Ghostsong cover

Ghostsong

The Singer of Terandria • Book 3

4.56 Goodreads
(616 ratings)

Why You'll Love This

A Singer with no combat class keeps ending up at the center of wars, conspiracies, and ghost-haunted politics — and somehow, that's exactly right.

  • Great if you want: a non-combat protagonist navigating intrigue through connection and performance
  • The experience: richly atmospheric and layered — gothic city vibes with mounting political dread
  • The writing: Pirateaba builds ensemble gravity: side characters feel as alive as the lead
  • Skip if: you haven't read the earlier books — this does not stand alone

About This Book

In the Kingdom of Noelictus, where the dead don't always stay that way, Cara O'Sullivan is trying to build a life as a performer in a city that runs on shadows and secrets. But Menorome, the City of Repose, has a way of pulling even an ordinary singer into the currents of war, corruption, and power. Ghostsong is the third book in Pirateaba's Singer of Terandria series, and it deepens the stakes considerably — a kingdom on the edge of invasion, an undead threat growing outside the city walls, and Cara at the center of it all, not because she chose to be, but because of who she is and what her music does to people.

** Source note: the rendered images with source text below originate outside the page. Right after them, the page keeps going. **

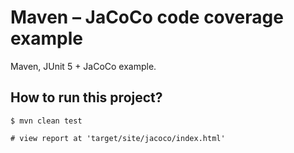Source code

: # Maven – JaCoCo code coverage example
Maven, JUnit 5 + JaCoCo example.


## How to run this project?
```
$ mvn clean test

# view report at 'target/site/jacoco/index.html'
```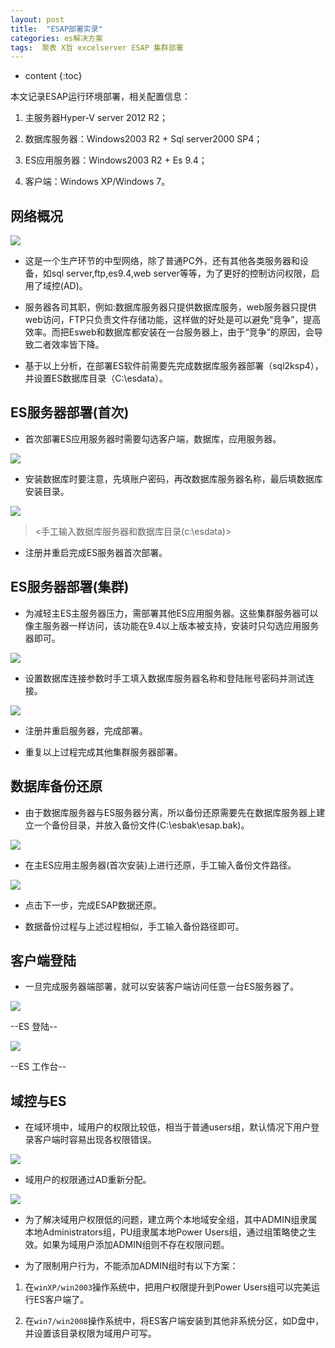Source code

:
 ```yaml
---
layout: post
title:  "ESAP部署实录"
categories: es解决方案
tags:  聚表 X哲 excelserver ESAP 集群部署 
---
```


* content
{:toc}

本文记录ESAP运行环境部署，相关配置信息：

1. 主服务器Hyper-V server 2012 R2；

2. 数据库服务器：Windows2003 R2 + Sql server2000 SP4；

3. ES应用服务器：Windows2003 R2 + Es 9.4；

4. 客户端：Windows XP/Windows 7。

## 网络概况
![](/img/esap-deploy-1.jpg)

* 这是一个生产环节的中型网络，除了普通PC外，还有其他各类服务器和设备，如sql server,ftp,es9.4,web server等等，为了更好的控制访问权限，启用了域控(AD)。

* 服务器各司其职，例如:数据库服务器只提供数据库服务，web服务器只提供web访问，FTP只负责文件存储功能，这样做的好处是可以避免“竞争”，提高效率。而把Esweb和数据库都安装在一台服务器上，由于“竞争”的原因，会导致二者效率皆下降。

* 基于以上分析，在部署ES软件前需要先完成数据库服务器部署（sql2ksp4），并设置ES数据库目录（C:\esdata）。
 
## ES服务器部署(首次)
* 首次部署ES应用服务器时需要勾选客户端，数据库，应用服务器。
 
![](/img/esap-deploy-2.jpg)

* 安装数据库时要注意，先填账户密码，再改数据库服务器名称，最后填数据库安装目录。

![](/img/esap-deploy-3.jpg)

> <手工输入数据库服务器和数据库目录(c:\esdata)>

* 注册并重启完成ES服务器首次部署。
 
## ES服务器部署(集群)
* 为减轻主ES主服务器压力，需部署其他ES应用服务器。这些集群服务器可以像主服务器一样访问，该功能在9.4以上版本被支持，安装时只勾选应用服务器即可。
 
![](/img/esap-deploy-4.jpg)

* 设置数据库连接参数时手工填入数据库服务器名称和登陆账号密码并测试连接。
 
![](/img/esap-deploy-5.jpg)

* 注册并重启服务器，完成部署。

* 重复以上过程完成其他集群服务器部署。
 
## 数据库备份还原
* 由于数据库服务器与ES服务器分离，所以备份还原需要先在数据库服务器上建立一个备份目录，并放入备份文件(C:\esbak\esap.bak)。
 
![](/img/esap-deploy-6.jpg)

* 在主ES应用主服务器(首次安装)上进行还原，手工输入备份文件路径。
 
![](/img/esap-deploy-7.jpg)

* 点击下一步，完成ESAP数据还原。

* 数据备份过程与上述过程相似，手工输入备份路径即可。
 
## 客户端登陆
* 一旦完成服务器端部署，就可以安装客户端访问任意一台ES服务器了。
 
![](/img/esap-deploy-8.jpg)

--ES 登陆--
 
![](/img/esap-deploy-9.jpg)

--ES 工作台--
 
## 域控与ES
* 在域环境中，域用户的权限比较低，相当于普通users组，默认情况下用户登录客户端时容易出现各权限错误。
 
![](/img/esap-deploy-10.jpg)

* 域用户的权限通过AD重新分配。

![](/img/esap-deploy-11.jpg)
 
* 为了解决域用户权限低的问题，建立两个本地域安全组，其中ADMIN组隶属本地Administrators组，PU组隶属本地Power Users组，通过组策略使之生效。如果为域用户添加ADMIN组则不存在权限问题。

* 为了限制用户行为，不能添加ADMIN组时有以下方案：

1. 在`winXP/win2003`操作系统中，把用户权限提升到Power Users组可以完美运行ES客户端了。

2. 在`win7/win2008`操作系统中，将ES客户端安装到其他非系统分区，如D盘中，并设置该目录权限为域用户可写。
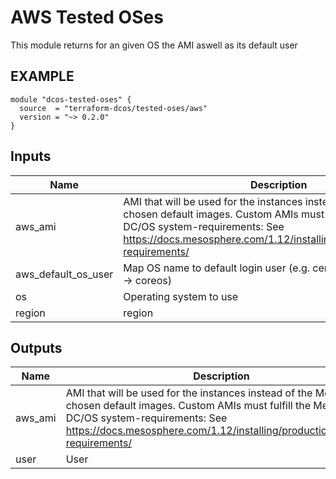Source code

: AWS Tested OSes
============
This module returns for an given OS the AMI aswell as its default user

EXAMPLE
-------
```hcl
module "dcos-tested-oses" {
  source  = "terraform-dcos/tested-oses/aws"
  version = "~> 0.2.0"
}
```

## Inputs

| Name | Description | Type | Default | Required |
|------|-------------|:----:|:-----:|:-----:|
| aws\_ami | AMI that will be used for the instances instead of the Mesosphere chosen default images. Custom AMIs must fulfill the Mesosphere DC/OS system-requirements: See https://docs.mesosphere.com/1.12/installing/production/system-requirements/ | map | `<map>` | no |
| aws\_default\_os\_user | Map OS name to default login user (e.g. centos -> centos, coreos -> coreos) | map | `<map>` | no |
| os | Operating system to use | string | `"centos_7.6"` | no |
| region | region | string | `""` | no |

## Outputs

| Name | Description |
|------|-------------|
| aws\_ami | AMI that will be used for the instances instead of the Mesosphere chosen default images. Custom AMIs must fulfill the Mesosphere DC/OS system-requirements: See https://docs.mesosphere.com/1.12/installing/production/system-requirements/ |
| user | User |

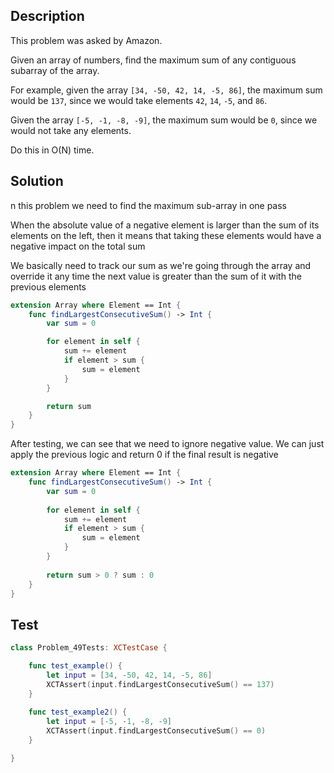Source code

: ## Description

This problem was asked by Amazon.

Given an array of numbers, find the maximum sum of any contiguous subarray of the array.

For example, given the array `[34, -50, 42, 14, -5, 86]`, the maximum sum would be `137`, since we would take elements `42`, `14`, `-5`, and `86`.

Given the array `[-5, -1, -8, -9]`, the maximum sum would be `0`, since we would not take any elements.

Do this in O(N) time.

## Solution

n this problem we need to find the maximum sub-array in one pass
 
When the absolute value of a negative element is larger than the sum of its elements on the left, then it means that taking these elements would have a negative impact on the total sum

We basically need to track our sum as we're going through the array and override it any time the next value is  greater than the sum of it with the previous elements

```swift
extension Array where Element == Int {
    func findLargestConsecutiveSum() -> Int {
        var sum = 0

        for element in self {
            sum += element
            if element > sum {
                sum = element
            }
        }

        return sum
    }
}
```

After testing, we can see that we need to ignore negative value. We can just apply the previous logic and return 0 if the final result is negative

```swift
extension Array where Element == Int {
    func findLargestConsecutiveSum() -> Int {
        var sum = 0
        
        for element in self {
            sum += element
            if element > sum {
                sum = element
            }
        }
        
        return sum > 0 ? sum : 0
    }
}
```

## Test

```swift
class Problem_49Tests: XCTestCase {

    func test_example() {
        let input = [34, -50, 42, 14, -5, 86]
        XCTAssert(input.findLargestConsecutiveSum() == 137)
    }
    
    func test_example2() {
        let input = [-5, -1, -8, -9]
        XCTAssert(input.findLargestConsecutiveSum() == 0)
    }

}
```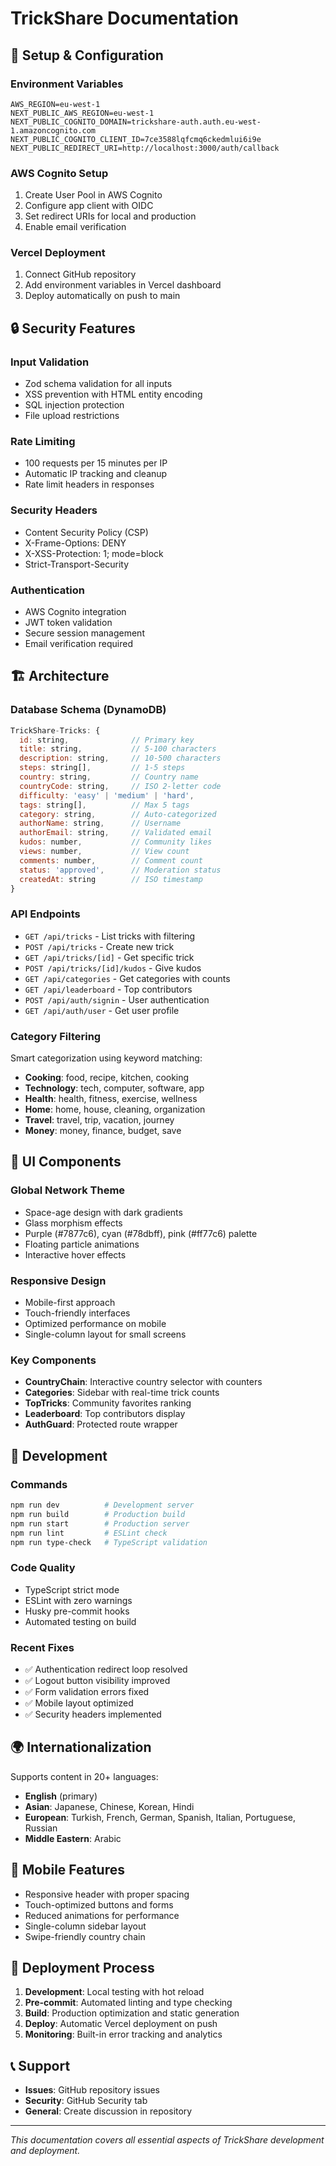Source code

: # TrickShare Documentation

## 🔧 Setup & Configuration

### Environment Variables
```env
AWS_REGION=eu-west-1
NEXT_PUBLIC_AWS_REGION=eu-west-1
NEXT_PUBLIC_COGNITO_DOMAIN=trickshare-auth.auth.eu-west-1.amazoncognito.com
NEXT_PUBLIC_COGNITO_CLIENT_ID=7ce3588lqfcmq6ckedmlui6i9e
NEXT_PUBLIC_REDIRECT_URI=http://localhost:3000/auth/callback
```

### AWS Cognito Setup
1. Create User Pool in AWS Cognito
2. Configure app client with OIDC
3. Set redirect URIs for local and production
4. Enable email verification

### Vercel Deployment
1. Connect GitHub repository
2. Add environment variables in Vercel dashboard
3. Deploy automatically on push to main

## 🔒 Security Features

### Input Validation
- Zod schema validation for all inputs
- XSS prevention with HTML entity encoding
- SQL injection protection
- File upload restrictions

### Rate Limiting
- 100 requests per 15 minutes per IP
- Automatic IP tracking and cleanup
- Rate limit headers in responses

### Security Headers
- Content Security Policy (CSP)
- X-Frame-Options: DENY
- X-XSS-Protection: 1; mode=block
- Strict-Transport-Security

### Authentication
- AWS Cognito integration
- JWT token validation
- Secure session management
- Email verification required

## 🏗️ Architecture

### Database Schema (DynamoDB)
```javascript
TrickShare-Tricks: {
  id: string,              // Primary key
  title: string,           // 5-100 characters
  description: string,     // 10-500 characters
  steps: string[],         // 1-5 steps
  country: string,         // Country name
  countryCode: string,     // ISO 2-letter code
  difficulty: 'easy' | 'medium' | 'hard',
  tags: string[],          // Max 5 tags
  category: string,        // Auto-categorized
  authorName: string,      // Username
  authorEmail: string,     // Validated email
  kudos: number,           // Community likes
  views: number,           // View count
  comments: number,        // Comment count
  status: 'approved',      // Moderation status
  createdAt: string        // ISO timestamp
}
```

### API Endpoints
- `GET /api/tricks` - List tricks with filtering
- `POST /api/tricks` - Create new trick
- `GET /api/tricks/[id]` - Get specific trick
- `POST /api/tricks/[id]/kudos` - Give kudos
- `GET /api/categories` - Get categories with counts
- `GET /api/leaderboard` - Top contributors
- `POST /api/auth/signin` - User authentication
- `GET /api/auth/user` - Get user profile

### Category Filtering
Smart categorization using keyword matching:
- **Cooking**: food, recipe, kitchen, cooking
- **Technology**: tech, computer, software, app
- **Health**: health, fitness, exercise, wellness
- **Home**: home, house, cleaning, organization
- **Travel**: travel, trip, vacation, journey
- **Money**: money, finance, budget, save

## 🎨 UI Components

### Global Network Theme
- Space-age design with dark gradients
- Glass morphism effects
- Purple (#7877c6), cyan (#78dbff), pink (#ff77c6) palette
- Floating particle animations
- Interactive hover effects

### Responsive Design
- Mobile-first approach
- Touch-friendly interfaces
- Optimized performance on mobile
- Single-column layout for small screens

### Key Components
- **CountryChain**: Interactive country selector with counters
- **Categories**: Sidebar with real-time trick counts
- **TopTricks**: Community favorites ranking
- **Leaderboard**: Top contributors display
- **AuthGuard**: Protected route wrapper

## 🚀 Development

### Commands
```bash
npm run dev          # Development server
npm run build        # Production build
npm run start        # Production server
npm run lint         # ESLint check
npm run type-check   # TypeScript validation
```

### Code Quality
- TypeScript strict mode
- ESLint with zero warnings
- Husky pre-commit hooks
- Automated testing on build

### Recent Fixes
- ✅ Authentication redirect loop resolved
- ✅ Logout button visibility improved
- ✅ Form validation errors fixed
- ✅ Mobile layout optimized
- ✅ Security headers implemented

## 🌍 Internationalization

Supports content in 20+ languages:
- **English** (primary)
- **Asian**: Japanese, Chinese, Korean, Hindi
- **European**: Turkish, French, German, Spanish, Italian, Portuguese, Russian
- **Middle Eastern**: Arabic

## 📱 Mobile Features

- Responsive header with proper spacing
- Touch-optimized buttons and forms
- Reduced animations for performance
- Single-column sidebar layout
- Swipe-friendly country chain

## 🔄 Deployment Process

1. **Development**: Local testing with hot reload
2. **Pre-commit**: Automated linting and type checking
3. **Build**: Production optimization and static generation
4. **Deploy**: Automatic Vercel deployment on push
5. **Monitoring**: Built-in error tracking and analytics

## 📞 Support

- **Issues**: GitHub repository issues
- **Security**: GitHub Security tab
- **General**: Create discussion in repository

---

*This documentation covers all essential aspects of TrickShare development and deployment.*
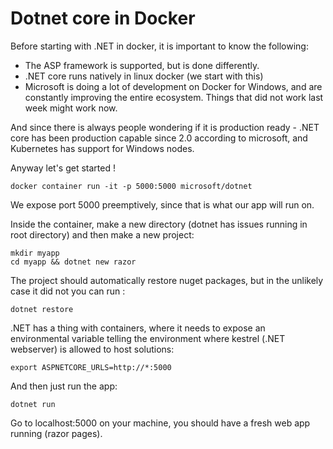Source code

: # Dotnet core in Docker

Before starting with .NET in docker, it is important to know the following: 
- The ASP framework is supported, but is done differently. 
- .NET core runs natively in linux docker (we start with this) 
- Microsoft is doing a lot of development on Docker for Windows, and are constantly improving the entire ecosystem. Things that did not work last week might work now. 

And since there is always people wondering if it is production ready - .NET core has been production capable since 2.0 according to microsoft, and Kubernetes has support for Windows nodes. 

Anyway let's get started ! 

```
docker container run -it -p 5000:5000 microsoft/dotnet
```

We expose port 5000 preemptively, since that is what our app will run on. 

Inside the container, make a new directory (dotnet has issues running in root directory) and then make a new project:  

```
mkdir myapp
cd myapp && dotnet new razor
```

The project should automatically restore nuget packages, but in the unlikely case it did not you can run : 

```
dotnet restore
```

.NET has a thing with containers, where it needs to expose an environmental variable telling the environment where kestrel (.NET webserver) is allowed to host solutions: 

```
export ASPNETCORE_URLS=http://*:5000
```

And then just run the app: 

```
dotnet run
```

Go to localhost:5000 on your machine, you should have a fresh web app running (razor pages).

What distinguishes this book as a reading experience is how pirateaba handles scale and intimacy at the same time. The plot moves through political intrigue, action, and quiet character moments without losing momentum, and the world-building feels genuinely inhabited rather than constructed. Cara herself is a protagonist worth spending time with — resourceful, funny, and emotionally grounded in ways that keep even the grandest set pieces feeling personal. The prose rewards readers who pay attention to the small details.